*** Dataset records Section Begins ***
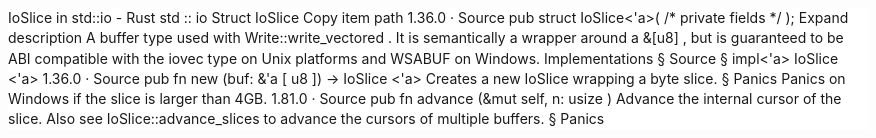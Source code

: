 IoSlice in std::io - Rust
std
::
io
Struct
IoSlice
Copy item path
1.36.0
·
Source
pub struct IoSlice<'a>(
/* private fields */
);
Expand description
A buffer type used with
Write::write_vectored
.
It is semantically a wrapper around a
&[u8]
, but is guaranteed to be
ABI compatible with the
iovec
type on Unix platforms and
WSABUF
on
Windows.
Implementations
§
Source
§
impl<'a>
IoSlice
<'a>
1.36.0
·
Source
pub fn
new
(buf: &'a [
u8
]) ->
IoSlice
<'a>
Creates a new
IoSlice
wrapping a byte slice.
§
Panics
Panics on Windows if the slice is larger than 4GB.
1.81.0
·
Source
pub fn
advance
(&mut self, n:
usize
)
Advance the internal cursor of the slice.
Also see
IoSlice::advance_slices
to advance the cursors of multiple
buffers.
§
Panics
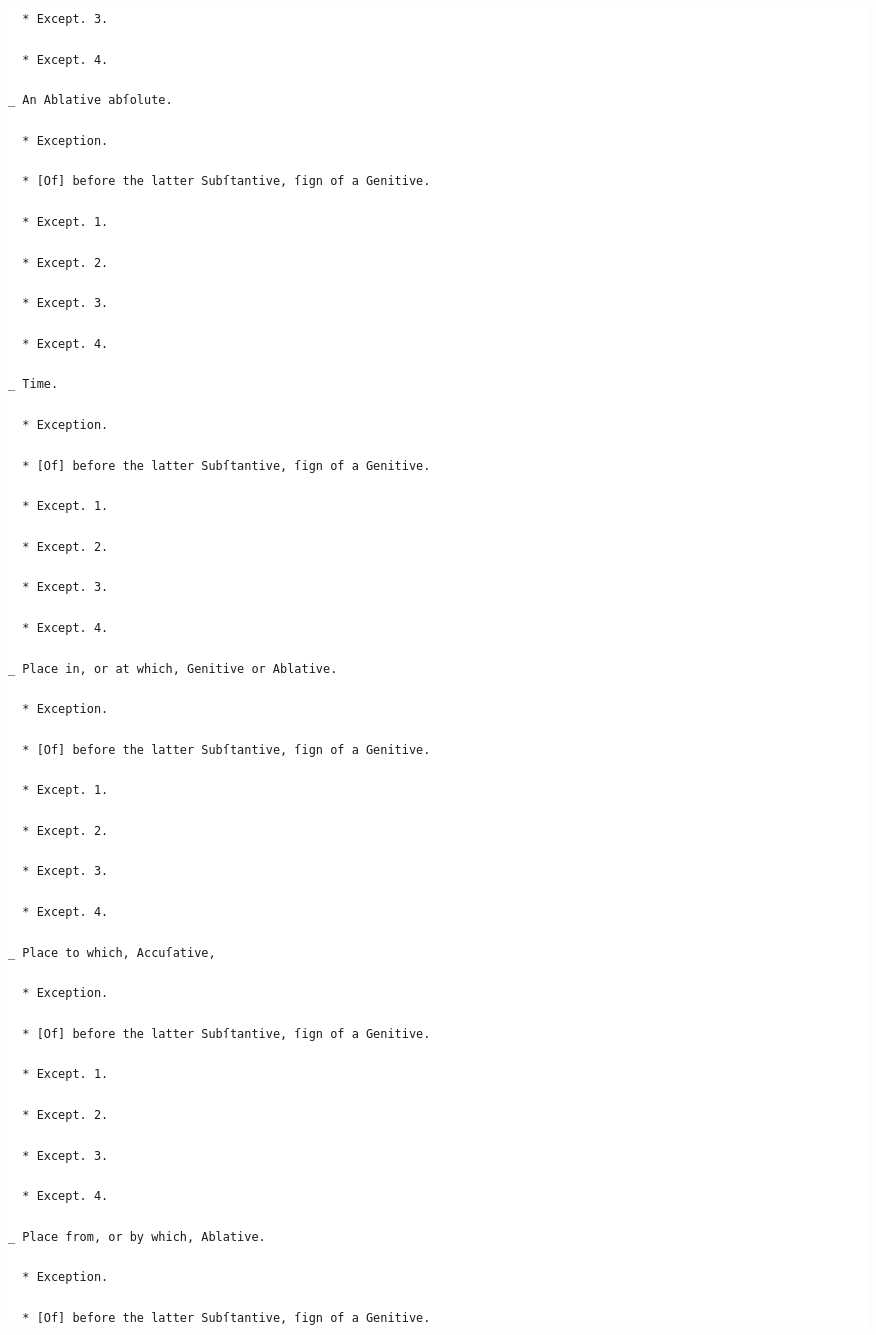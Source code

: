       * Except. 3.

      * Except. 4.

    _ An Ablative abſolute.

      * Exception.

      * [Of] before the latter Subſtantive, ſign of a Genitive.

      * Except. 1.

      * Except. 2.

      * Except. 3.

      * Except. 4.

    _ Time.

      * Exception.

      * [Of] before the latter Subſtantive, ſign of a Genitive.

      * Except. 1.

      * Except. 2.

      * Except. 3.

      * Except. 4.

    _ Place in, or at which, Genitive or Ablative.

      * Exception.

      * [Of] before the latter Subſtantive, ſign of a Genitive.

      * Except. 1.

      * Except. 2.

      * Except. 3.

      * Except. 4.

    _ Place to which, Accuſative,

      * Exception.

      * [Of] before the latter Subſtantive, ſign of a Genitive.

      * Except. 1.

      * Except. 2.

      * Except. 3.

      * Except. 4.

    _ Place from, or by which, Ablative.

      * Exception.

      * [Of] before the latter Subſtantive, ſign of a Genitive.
*** Dataset records Section Ends ***
*** Dataset records Section Begins ***
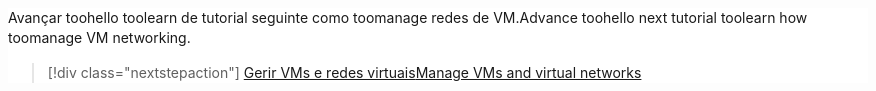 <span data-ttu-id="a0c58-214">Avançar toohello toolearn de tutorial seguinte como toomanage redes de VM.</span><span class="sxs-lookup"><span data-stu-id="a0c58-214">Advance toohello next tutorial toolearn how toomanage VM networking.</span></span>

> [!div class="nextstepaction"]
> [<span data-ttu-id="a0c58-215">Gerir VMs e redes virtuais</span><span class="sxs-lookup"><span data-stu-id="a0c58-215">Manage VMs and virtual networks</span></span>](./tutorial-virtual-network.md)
*** Dataset records Section Ends ***
What you need to do:
Only lines that contain "which" are needed, so copy each of them from the data.

Answer for the task:
    _ Place in, or at which, Genitive or Ablative.
    _ Place to which, Accuſative,
    _ Place from, or by which, Ablative.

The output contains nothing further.